The debate on the reasons the United States became engaged in the Iraq war and, to a lesser extent, the Afghanistan war is heating up in Washington with Democrats using every opportunity and every argument to try to damage the Bush presidency.
This debate is becoming personal, bitter and so mean that many extremely important matters of national concern are being pushed to the background. Matters such as what to do about the increasing number of illegal immigrants, the badly flawed Social Security system, medical care issues and many other challenges are not receiving the attention they deserve. Unfortunately, what attention they are receiving is based more on political partisanship than on what is in the best interests of the country.
Various individuals within the Bush administration offer numerous reasons and justifications for our presence in Iraq. The "war" against terrorism is the primary reason along with the idea it is better to fight this fight now, in some other part of the world than to wait until terrorism gains a foothold on American soil.
Many question whether there ever can be peace in the Middle East, where there are such historic religious differences and vast reserves of oil that represent huge riches and strategic political clout.
Some have suggested the oil situation really triggered Uncle Sam's military entrance into this part of the world. This question is sure to be debated for some time. However, there is little question that energy is one of the most critical challenges facing this nation and the rest of the world. What will be used in the years ahead to meet the ever-growing demand for more energy in the United States and throughout the world?
This pending crisis has been expected for years, but relatively little has been done to try to solve the problem. Neither Republican nor Democratic presidents have done much in this area, and members of Congress have not compiled a sparkling record on this issue.
About the only answer offered out of Washington is "conservation," whether it is cutting back on the use of natural gas or making cars, homes and businesses more efficient and less reliant on petroleum-based energy sources.
There haven't been any petroleum refineries built in the United States for years, and proponents of nuclear power are shot down whenever they call for greater use of this clean, abundant source of energy. Many are discouraged by the high cost of building refineries and nuclear plants, along with environmental concerns and scare tactics used to turn the public against nuclear energy. This nation has vast supplies of coal, but this is looked upon as a dirty fuel that is bad for the environment.
Exploration for new supplies of oil, in areas such as Alaska's Arctic National Wildlife Refuge and numerous other offshore locations, is fought and challenged by well-meaning but, in some cases, shortsighted environmentalists.

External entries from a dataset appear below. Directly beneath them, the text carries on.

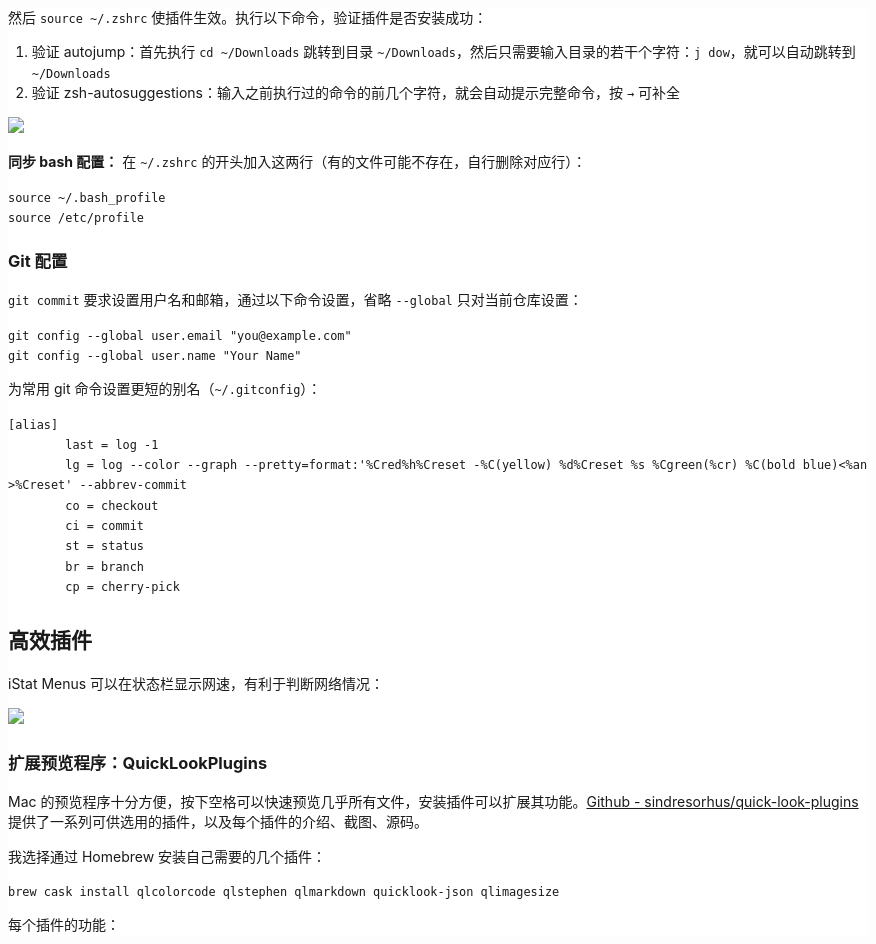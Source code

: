 然后 `source ~/.zshrc` 使插件生效。执行以下命令，验证插件是否安装成功：

1.  验证 autojump：首先执行 `cd ~/Downloads` 跳转到目录 `~/Downloads`，然后只需要输入目录的若干个字符：`j dow`，就可以自动跳转到 `~/Downloads`
2.  验证 zsh-autosuggestions：输入之前执行过的命令的前几个字符，就会自动提示完整命令，按 `→` 可补全

![](https://imageslr.com/media/15846317408700.jpg)

**同步 bash 配置：** 在 `~/.zshrc` 的开头加入这两行（有的文件可能不存在，自行删除对应行）：

```
source ~/.bash_profile
source /etc/profile 
```

### Git 配置

`git commit` 要求设置用户名和邮箱，通过以下命令设置，省略 `--global` 只对当前仓库设置：

```
git config --global user.email "you@example.com"
git config --global user.name "Your Name" 
```

为常用 git 命令设置更短的别名（`~/.gitconfig`）：

```
[alias]
        last = log -1
        lg = log --color --graph --pretty=format:'%Cred%h%Creset -%C(yellow) %d%Creset %s %Cgreen(%cr) %C(bold blue)<%an>%Creset' --abbrev-commit
        co = checkout
        ci = commit
        st = status
        br = branch
        cp = cherry-pick 
```

## 高效插件

iStat Menus 可以在状态栏显示网速，有利于判断网络情况：

![](https://imageslr.com/media/15846130800829.jpg)

### 扩展预览程序：QuickLookPlugins

Mac 的预览程序十分方便，按下空格可以快速预览几乎所有文件，安装插件可以扩展其功能。[Github - sindresorhus/quick-look-plugins](https://github.com/sindresorhus/quick-look-plugins) 提供了一系列可供选用的插件，以及每个插件的介绍、截图、源码。

我选择通过 Homebrew 安装自己需要的几个插件：

```
brew cask install qlcolorcode qlstephen qlmarkdown quicklook-json qlimagesize 
```

每个插件的功能：
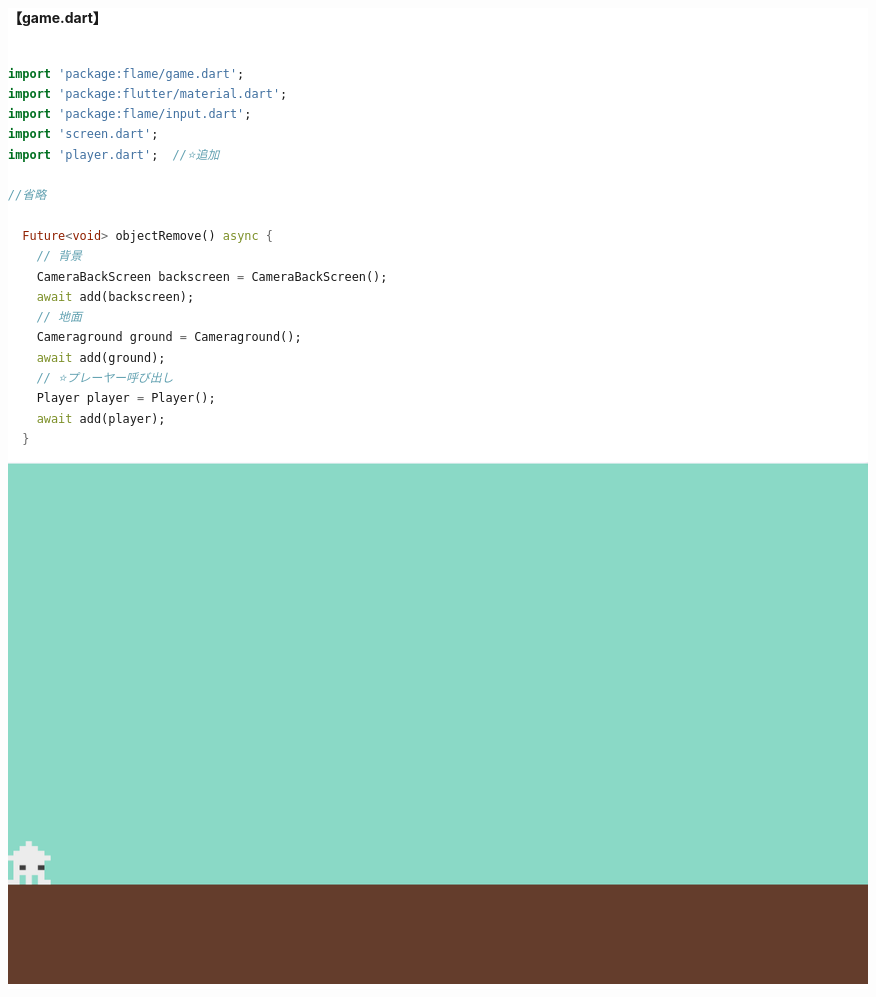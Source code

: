 **【game.dart】**

```dart

import 'package:flame/game.dart';
import 'package:flutter/material.dart';
import 'package:flame/input.dart';
import 'screen.dart';
import 'player.dart';  //⭐️追加

//省略

  Future<void> objectRemove() async {
    // 背景
    CameraBackScreen backscreen = CameraBackScreen();
    await add(backscreen);
    // 地面
    Cameraground ground = Cameraground();
    await add(ground);
    // ⭐️プレーヤー呼び出し
    Player player = Player();
    await add(player);
  }


```

![player](img/03_player1-1.png)
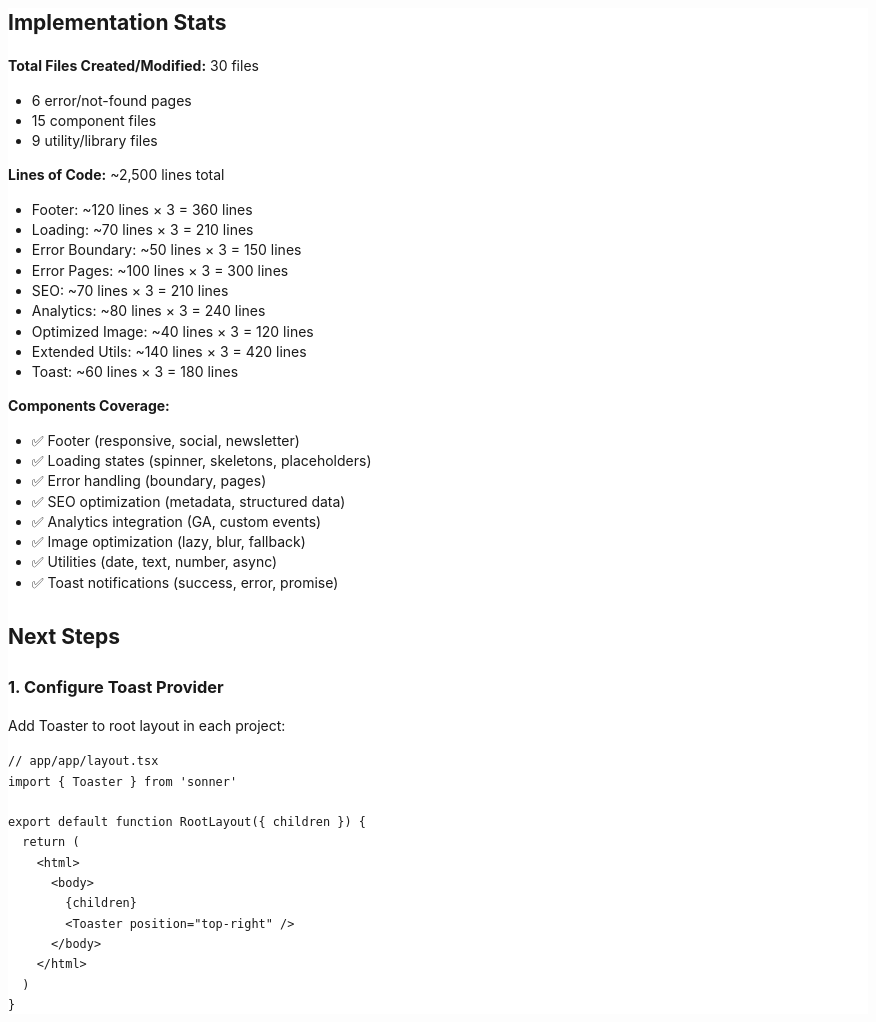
 ```
```

## Implementation Stats

**Total Files Created/Modified:** 30 files
- 6 error/not-found pages
- 15 component files
- 9 utility/library files

**Lines of Code:** ~2,500 lines total
- Footer: ~120 lines × 3 = 360 lines
- Loading: ~70 lines × 3 = 210 lines
- Error Boundary: ~50 lines × 3 = 150 lines
- Error Pages: ~100 lines × 3 = 300 lines
- SEO: ~70 lines × 3 = 210 lines
- Analytics: ~80 lines × 3 = 240 lines
- Optimized Image: ~40 lines × 3 = 120 lines
- Extended Utils: ~140 lines × 3 = 420 lines
- Toast: ~60 lines × 3 = 180 lines

**Components Coverage:**
- ✅ Footer (responsive, social, newsletter)
- ✅ Loading states (spinner, skeletons, placeholders)
- ✅ Error handling (boundary, pages)
- ✅ SEO optimization (metadata, structured data)
- ✅ Analytics integration (GA, custom events)
- ✅ Image optimization (lazy, blur, fallback)
- ✅ Utilities (date, text, number, async)
- ✅ Toast notifications (success, error, promise)

## Next Steps

### 1. Configure Toast Provider

Add Toaster to root layout in each project:

```tsx
// app/app/layout.tsx
import { Toaster } from 'sonner'

export default function RootLayout({ children }) {
  return (
    <html>
      <body>
        {children}
        <Toaster position="top-right" />
      </body>
    </html>
  )
}
```

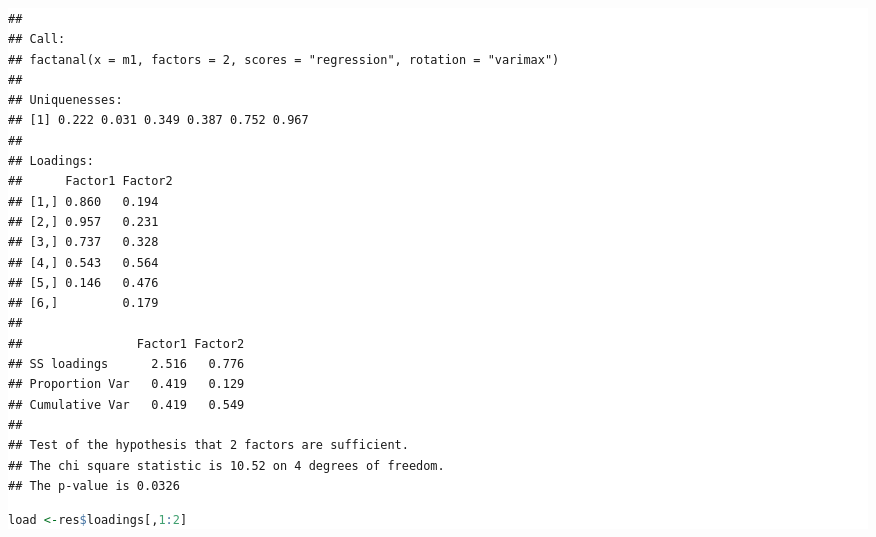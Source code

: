     ## 
    ## Call:
    ## factanal(x = m1, factors = 2, scores = "regression", rotation = "varimax")
    ## 
    ## Uniquenesses:
    ## [1] 0.222 0.031 0.349 0.387 0.752 0.967
    ## 
    ## Loadings:
    ##      Factor1 Factor2
    ## [1,] 0.860   0.194  
    ## [2,] 0.957   0.231  
    ## [3,] 0.737   0.328  
    ## [4,] 0.543   0.564  
    ## [5,] 0.146   0.476  
    ## [6,]         0.179  
    ## 
    ##                Factor1 Factor2
    ## SS loadings      2.516   0.776
    ## Proportion Var   0.419   0.129
    ## Cumulative Var   0.419   0.549
    ## 
    ## Test of the hypothesis that 2 factors are sufficient.
    ## The chi square statistic is 10.52 on 4 degrees of freedom.
    ## The p-value is 0.0326

``` r
load <-res$loadings[,1:2]
```
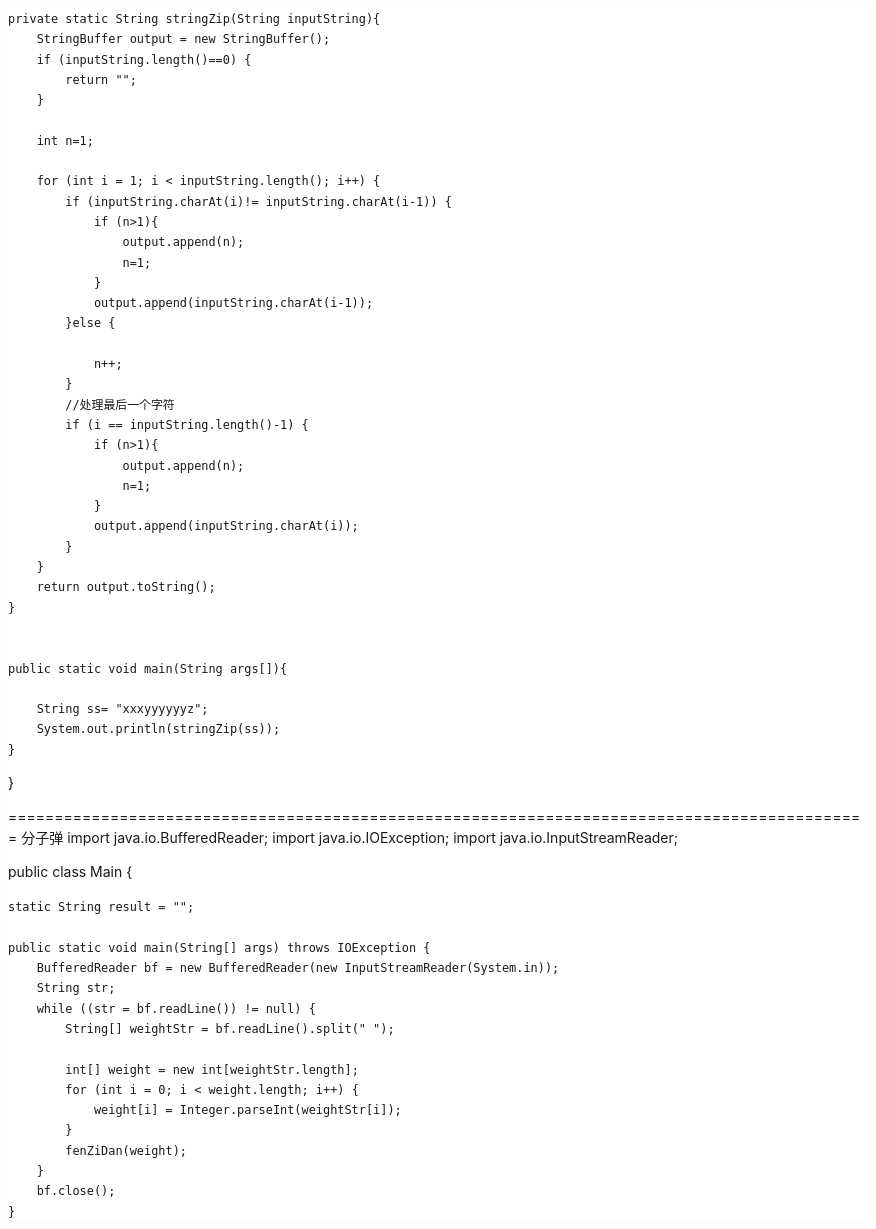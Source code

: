	private static String stringZip(String inputString){
		StringBuffer output = new StringBuffer();
		if (inputString.length()==0) {
			return "";
		}

		int n=1;

		for (int i = 1; i < inputString.length(); i++) {
			if (inputString.charAt(i)!= inputString.charAt(i-1)) {
				if (n>1){
					output.append(n);
					n=1;
				}
				output.append(inputString.charAt(i-1));
			}else {

				n++;
			}
			//处理最后一个字符
			if (i == inputString.length()-1) {
				if (n>1){
					output.append(n);
					n=1;
				}
				output.append(inputString.charAt(i));
			}
		}
		return output.toString();
	}


	public static void main(String args[]){

		String ss= "xxxyyyyyyz";
		System.out.println(stringZip(ss));
	}
}

=============================================================================================
分子弹
import java.io.BufferedReader;
import java.io.IOException;
import java.io.InputStreamReader;

public class Main {

    static String result = "";

    public static void main(String[] args) throws IOException {
        BufferedReader bf = new BufferedReader(new InputStreamReader(System.in));
        String str;
        while ((str = bf.readLine()) != null) {
            String[] weightStr = bf.readLine().split(" ");

            int[] weight = new int[weightStr.length];
            for (int i = 0; i < weight.length; i++) {
                weight[i] = Integer.parseInt(weightStr[i]);
            }
            fenZiDan(weight);
        }
        bf.close();
    }
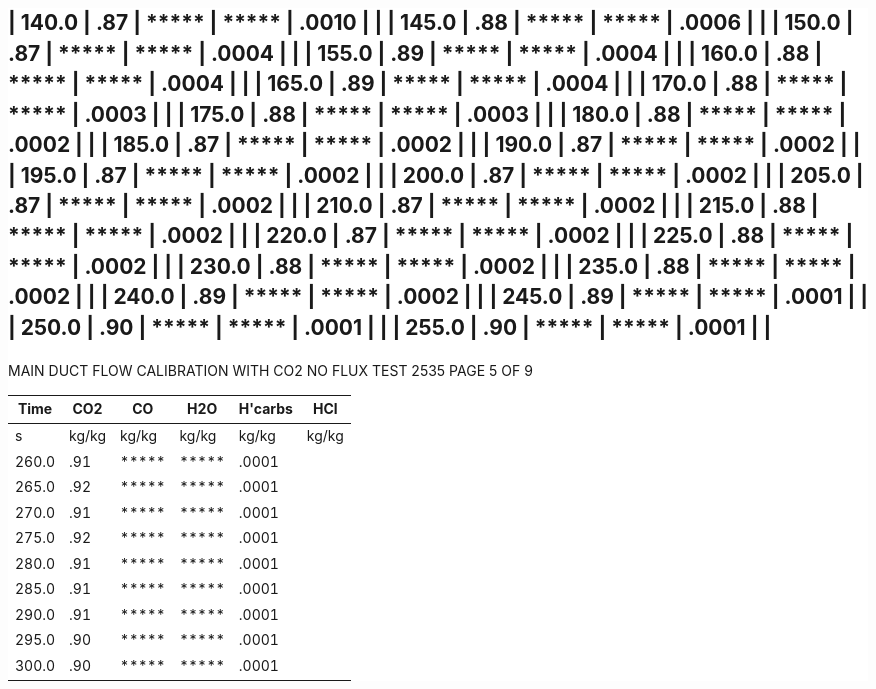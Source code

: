 | 140.0  | .87       | *****    | *****     | .0010          |           |
| 145.0  | .88       | *****    | *****     | .0006          |           |
| 150.0  | .87       | *****    | *****     | .0004          |           |
| 155.0  | .89       | *****    | *****     | .0004          |           |
| 160.0  | .88       | *****    | *****     | .0004          |           |
| 165.0  | .89       | *****    | *****     | .0004          |           |
| 170.0  | .88       | *****    | *****     | .0003          |           |
| 175.0  | .88       | *****    | *****     | .0003          |           |
| 180.0  | .88       | *****    | *****     | .0002          |           |
| 185.0  | .87       | *****    | *****     | .0002          |           |
| 190.0  | .87       | *****    | *****     | .0002          |           |
| 195.0  | .87       | *****    | *****     | .0002          |           |
| 200.0  | .87       | *****    | *****     | .0002          |           |
| 205.0  | .87       | *****    | *****     | .0002          |           |
| 210.0  | .87       | *****    | *****     | .0002          |           |
| 215.0  | .88       | *****    | *****     | .0002          |           |
| 220.0  | .87       | *****    | *****     | .0002          |           |
| 225.0  | .88       | *****    | *****     | .0002          |           |
| 230.0  | .88       | *****    | *****     | .0002          |           |
| 235.0  | .88       | *****    | *****     | .0002          |           |
| 240.0  | .89       | *****    | *****     | .0002          |           |
| 245.0  | .89       | *****    | *****     | .0001          |           |
| 250.0  | .90       | *****    | *****     | .0001          |           |
| 255.0  | .90       | *****    | *****     | .0001          |           |
---
MAIN DUCT FLOW CALIBRATION WITH CO2    NO FLUX    TEST 2535
PAGE 5 OF 9

| Time | CO2   | CO    | H2O   | H'carbs | HCl   |
|------|-------|-------|-------|---------|-------|
| s    | kg/kg | kg/kg | kg/kg | kg/kg   | kg/kg |
| 260.0| .91   | ***** | ***** | .0001   |       |
| 265.0| .92   | ***** | ***** | .0001   |       |
| 270.0| .91   | ***** | ***** | .0001   |       |
| 275.0| .92   | ***** | ***** | .0001   |       |
| 280.0| .91   | ***** | ***** | .0001   |       |
| 285.0| .91   | ***** | ***** | .0001   |       |
| 290.0| .91   | ***** | ***** | .0001   |       |
| 295.0| .90   | ***** | ***** | .0001   |       |
| 300.0| .90   | ***** | ***** | .0001   |       |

So, what is going to happen? Continued inaction? Or will someone have the political courage to say this country must become far more energy independent? There's been a lot of talk by a lot of people, Republicans and Democrats, but little - hardly any - positive action.
When will someone point out modern exploration techniques could be used in Alaska's ANWR area with very little damage to the area's ecology or disruption of caribou migration routes. When will increased offshore drilling be allowed? When will nuclear power be allowed to provide a significant level of energy for a large part of the country?
There are ways to meet the inevitable demand for more energy, and there are ways to reduce reliance on foreign oil. If something isn't done, the oil-rich Middle East will continue to be prized and fought over.
Conservation is important, but conservation alone is not going to get the job done. U.S. leaders must have the wisdom, courage and vision to protect this country as well as possible and not place this nation and its citizens in an increasingly vulnerable position.
Why wouldn't this be a good time for Bush, in the last few years of his presidency, when he really doesn't have to worry about stepping on toes, to take the initiative on this critical issue? State the case, make sure the public realizes the seriousness of the matter and propose specific initiatives. Force those opposed to nuclear power, those opposed to drilling in the ANWR and offshore locations, those who do not want more coal-fired plants, those who think solar energy can fill the void and all others who oppose sound measures to explain how they would make this country less reliant on foreign oil without bringing growth in this country to a virtual standstill.
Conservation is an easy cop-out but it will not come close to solving the problem. This nation cannot afford to continue to talk, talk, talk. Now is the time for positive, courageous action.
¢ Speaking of the assault on Bush by the most partisan Democrats and their effort to do anything to crush Bush and satisfy their hatred of the president, it is interesting to note that even now, when the president's public approval rating is at its lowest point, members of the Senate turned back an effort by the Bush-haters to force him to announce a timetable for withdrawing all U.S. forces from Iraq.
Maybe this shows talk is cheap in Washington and politicians can rant and rave, but when it comes time to vote and, thereby, be accountable, there is a far more serious approach to controversial issues. Careless talk, grandstanding and playing to a biased audience is one thing, but when it comes down to a recorded vote, some - not all, but some - of the political grandstanders suddenly become far more serious and realistic.